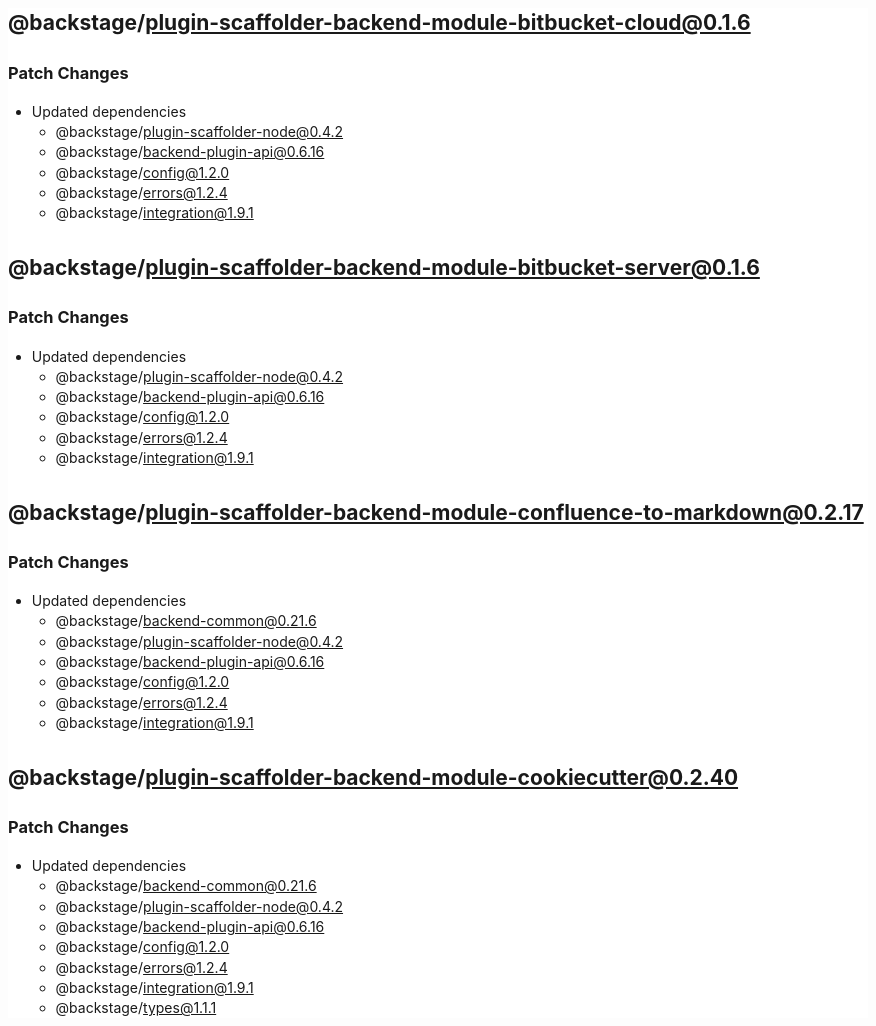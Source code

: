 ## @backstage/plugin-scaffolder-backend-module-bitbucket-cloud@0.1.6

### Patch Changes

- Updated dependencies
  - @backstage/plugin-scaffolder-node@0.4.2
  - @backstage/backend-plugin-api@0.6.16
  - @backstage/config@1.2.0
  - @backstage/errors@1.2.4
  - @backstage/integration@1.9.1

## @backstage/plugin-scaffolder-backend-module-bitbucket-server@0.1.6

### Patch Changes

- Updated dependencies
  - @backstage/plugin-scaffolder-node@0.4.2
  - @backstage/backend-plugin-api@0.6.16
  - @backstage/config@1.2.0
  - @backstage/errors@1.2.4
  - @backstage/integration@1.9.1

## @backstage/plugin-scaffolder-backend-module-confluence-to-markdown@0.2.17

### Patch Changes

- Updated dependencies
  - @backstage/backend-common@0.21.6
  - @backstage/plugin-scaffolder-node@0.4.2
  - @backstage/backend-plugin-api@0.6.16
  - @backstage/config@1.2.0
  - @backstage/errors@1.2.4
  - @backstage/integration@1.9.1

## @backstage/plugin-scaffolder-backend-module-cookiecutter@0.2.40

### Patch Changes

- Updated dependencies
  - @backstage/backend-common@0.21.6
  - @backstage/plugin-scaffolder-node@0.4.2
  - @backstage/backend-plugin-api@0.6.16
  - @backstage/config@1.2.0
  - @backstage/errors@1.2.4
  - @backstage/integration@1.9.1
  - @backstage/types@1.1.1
--
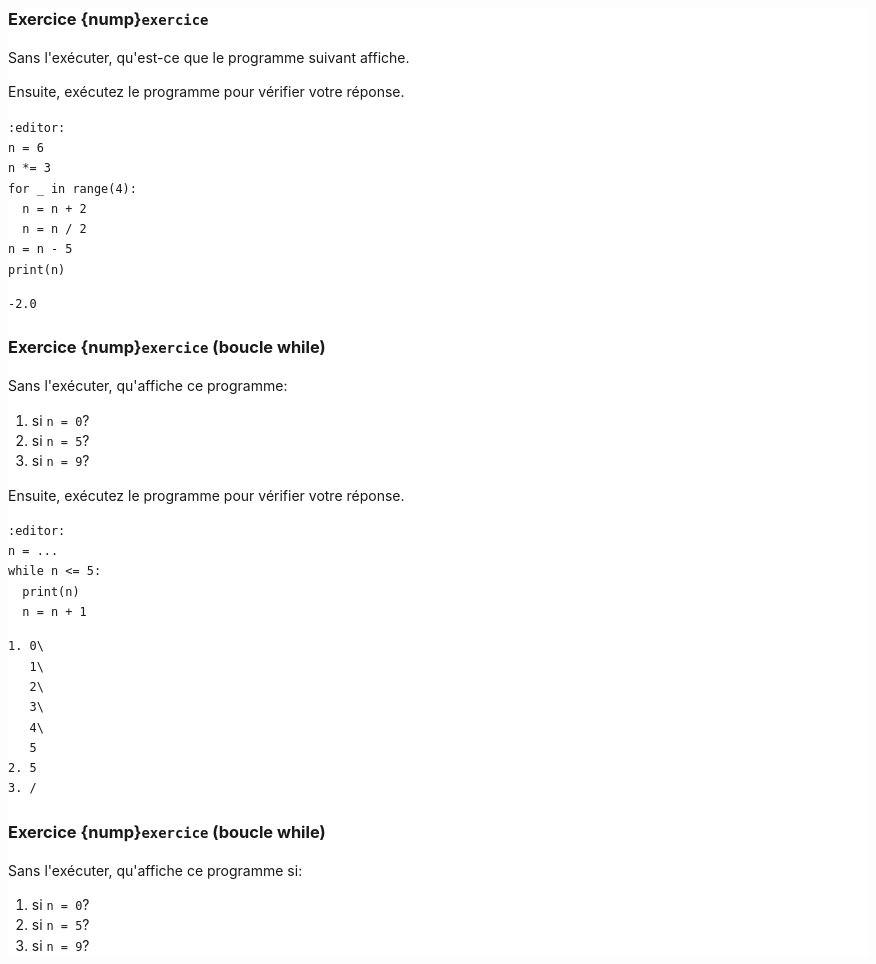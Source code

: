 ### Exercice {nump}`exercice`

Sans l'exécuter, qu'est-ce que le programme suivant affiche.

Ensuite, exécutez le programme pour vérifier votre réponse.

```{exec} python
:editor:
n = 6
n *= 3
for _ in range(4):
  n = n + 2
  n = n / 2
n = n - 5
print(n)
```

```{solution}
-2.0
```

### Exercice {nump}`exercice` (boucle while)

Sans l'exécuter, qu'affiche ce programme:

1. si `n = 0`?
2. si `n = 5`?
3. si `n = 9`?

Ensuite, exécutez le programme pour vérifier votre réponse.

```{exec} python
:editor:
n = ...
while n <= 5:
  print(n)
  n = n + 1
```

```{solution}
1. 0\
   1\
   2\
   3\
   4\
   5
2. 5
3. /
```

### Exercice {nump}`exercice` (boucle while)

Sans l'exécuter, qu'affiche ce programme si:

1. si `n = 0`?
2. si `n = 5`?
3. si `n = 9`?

> _Your instructions_
Scan the records above and tell how many lines include the word "Sans"; the number is all that should be written.

> _Problem solution_
3